Top of Excerpted records

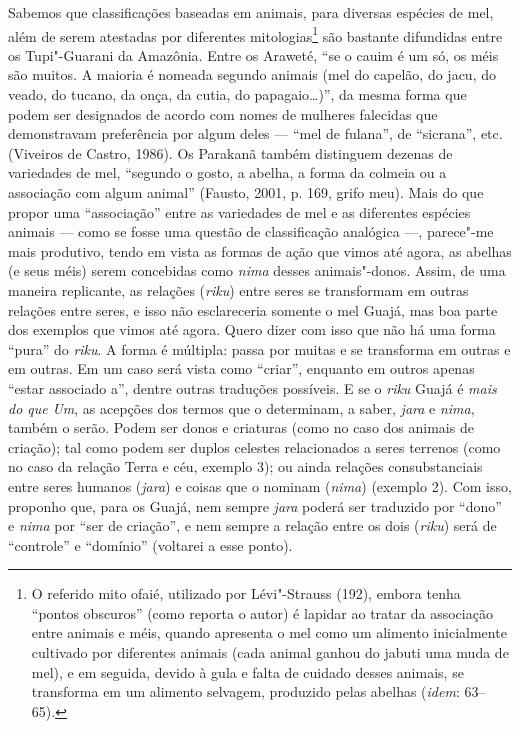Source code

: Sabemos que classificações baseadas em animais, para diversas espécies
de mel, além de serem atestadas por diferentes mitologias\footnote{O
  referido mito ofaié, utilizado por Lévi"-Strauss (192), embora tenha
  ``pontos obscuros'' (como reporta o autor) é lapidar ao tratar da
  associação entre animais e méis, quando apresenta o mel como um
  alimento inicialmente cultivado por diferentes animais (cada animal
  ganhou do jabuti uma muda de mel), e em seguida, devido à gula e falta
  de cuidado desses animais, se transforma em um alimento selvagem,
  produzido pelas abelhas (\emph{idem}: 63--65).} são bastante difundidas entre
os Tupi"-Guarani da Amazônia. Entre os Araweté, ``se o cauim é um só, os
méis são muitos. A maioria é nomeada segundo animais (mel do capelão, do
jacu, do veado, do tucano, da onça, da cutia, do papagaio\ldots{})'', da mesma
forma que podem ser designados de acordo com nomes de mulheres falecidas
que demonstravam preferência por algum deles --- ``mel de fulana'', de
``sicrana'', etc. (Viveiros de Castro, 1986). Os Parakanã também
distinguem dezenas de variedades de mel, ``segundo o gosto, a abelha, a
forma da colmeia ou a associação com algum animal'' (Fausto, 2001, p.
169, grifo meu). Mais do que propor uma ``associação'' entre as variedades
de mel e as diferentes espécies animais --- como se fosse uma questão de
classificação analógica ---, parece"-me mais produtivo, tendo em vista as
formas de ação que vimos até agora, as abelhas (e seus méis) serem
concebidas como \emph{nima} desses animais"-donos. Assim, de uma maneira
replicante, as relações (\emph{riku}) entre seres se transformam em
outras relações entre seres, e isso não esclareceria somente o mel
Guajá, mas boa parte dos exemplos que vimos até agora. Quero dizer com
isso que não há uma forma ``pura'' do \emph{riku}. A forma é múltipla:
passa por muitas e se transforma em outras e em outras. Em um caso será
vista como ``criar'', enquanto em outros apenas ``estar associado a'',
dentre outras traduções possíveis. E se o \emph{riku} Guajá é \emph{mais
do que} \emph{Um}, as acepções dos termos que o determinam, a saber,
\emph{jara} e \emph{nima}, também o serão. Podem ser donos e criaturas
(como no caso dos animais de criação); tal como podem ser duplos
celestes relacionados a seres terrenos (como no caso da relação Terra e
céu, exemplo 3); ou ainda relações consubstanciais entre seres humanos
(\emph{jara}) e coisas que o nominam (\emph{nima}) (exemplo 2). Com
isso, proponho que, para os Guajá, nem sempre \emph{jara} poderá ser
traduzido por ``dono'' e \emph{nima} por ``ser de criação'', e nem sempre a
relação entre os dois (\emph{riku}) será de ``controle'' e ``domínio''
(voltarei a esse ponto).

Bottom of Excerpted records

- **Try it**: Collect, from the material above, every line containing the word "relação".

- **Task result**:
celestes relacionados a seres terrenos (como no caso da relação Terra e
relação entre os dois (\emph{riku}) será de ``controle'' e ``domínio''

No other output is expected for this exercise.